Do you wish for a tool that could simplify your life and save you precious time? Well, my friend, look no further than the humble BaseModel class.
Now, before we dive into this underrated gem, let’s first address some common misconceptions about it. First, many people believe that the BaseModel class is only useful for simple linear regression models or logistic regression models. But in reality, it can be used to build a wide variety of machine learning models, including decision trees, random forests, and neural networks!

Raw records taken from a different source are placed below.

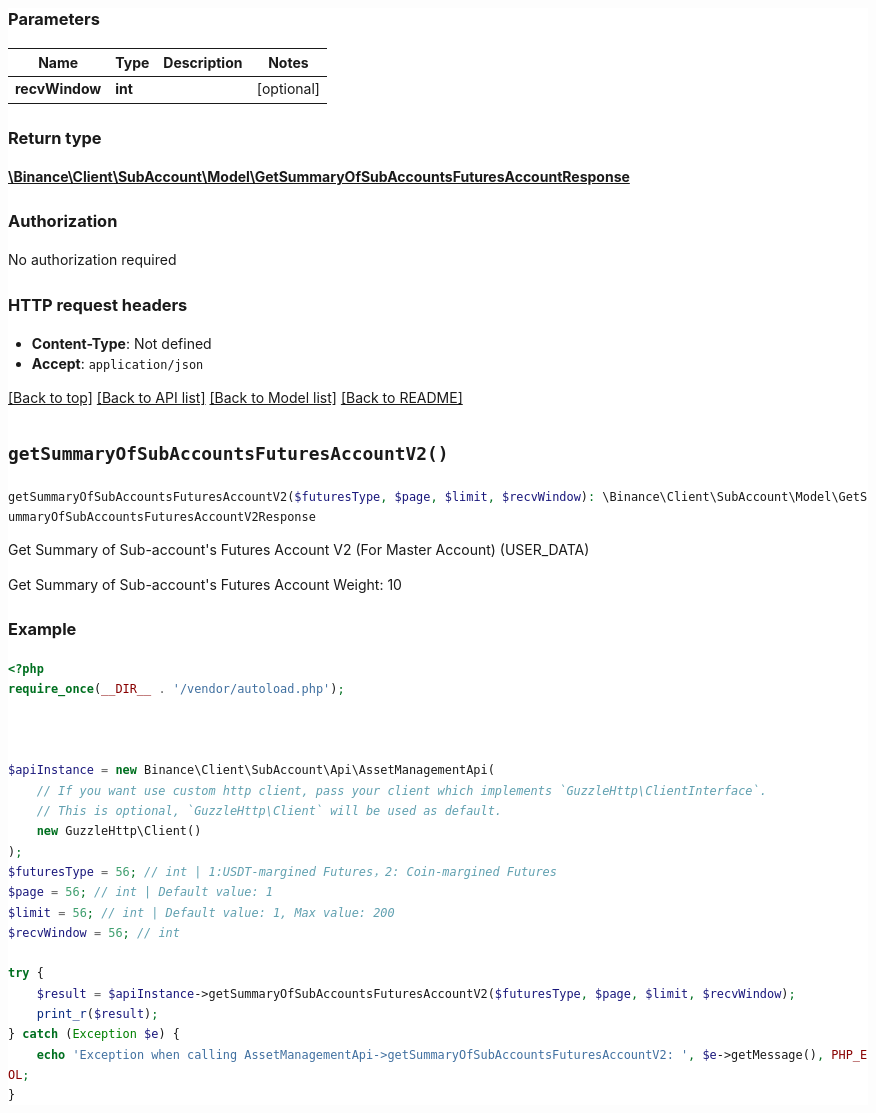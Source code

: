 ### Parameters

| Name | Type | Description  | Notes |
| ------------- | ------------- | ------------- | ------------- |
| **recvWindow** | **int**|  | [optional] |

### Return type

[**\Binance\Client\SubAccount\Model\GetSummaryOfSubAccountsFuturesAccountResponse**](../Model/GetSummaryOfSubAccountsFuturesAccountResponse.md)

### Authorization

No authorization required

### HTTP request headers

- **Content-Type**: Not defined
- **Accept**: `application/json`

[[Back to top]](#) [[Back to API list]](../../README.md#endpoints)
[[Back to Model list]](../../README.md#models)
[[Back to README]](../../README.md)

## `getSummaryOfSubAccountsFuturesAccountV2()`

```php
getSummaryOfSubAccountsFuturesAccountV2($futuresType, $page, $limit, $recvWindow): \Binance\Client\SubAccount\Model\GetSummaryOfSubAccountsFuturesAccountV2Response
```

Get Summary of Sub-account's Futures Account V2 (For Master Account) (USER_DATA)

Get Summary of Sub-account's Futures Account  Weight: 10

### Example

```php
<?php
require_once(__DIR__ . '/vendor/autoload.php');



$apiInstance = new Binance\Client\SubAccount\Api\AssetManagementApi(
    // If you want use custom http client, pass your client which implements `GuzzleHttp\ClientInterface`.
    // This is optional, `GuzzleHttp\Client` will be used as default.
    new GuzzleHttp\Client()
);
$futuresType = 56; // int | 1:USDT-margined Futures，2: Coin-margined Futures
$page = 56; // int | Default value: 1
$limit = 56; // int | Default value: 1, Max value: 200
$recvWindow = 56; // int

try {
    $result = $apiInstance->getSummaryOfSubAccountsFuturesAccountV2($futuresType, $page, $limit, $recvWindow);
    print_r($result);
} catch (Exception $e) {
    echo 'Exception when calling AssetManagementApi->getSummaryOfSubAccountsFuturesAccountV2: ', $e->getMessage(), PHP_EOL;
}
```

Secondly, some may argue that using the BaseModel class requires too much boilerplate code. However, I would like to point out that this is not necessarily true. In fact, by leveraging the power of inheritance, we can create custom models with minimal effort. Let’s take a look at an example:
# Import necessary libraries
import tensorflow as tf
from sklearn.metrics import mean_squared_error
from tensorflow.keras.models import Model
from tensorflow.keras.layers import Dense
from tensorflow.keras.callbacks import EarlyStopping, ReduceLROnPlateau
import pandas as pd
import numpy as np
# Create a custom model by inheriting from the Sequential model class
class MyModel(tf.keras.models.Sequential):
# Initialize the model with necessary layers
def __init__(self):
super().__init__()
self.add(Dense(64, input_shape=(10,), activation='relu')) # Add a dense layer with 64 units and relu activation function
self.add(Dense(32, activation='relu')) # Add a dense layer with 32 units and relu activation function
self.add(Dense(1)) # Add a dense layer with 1 unit (output layer)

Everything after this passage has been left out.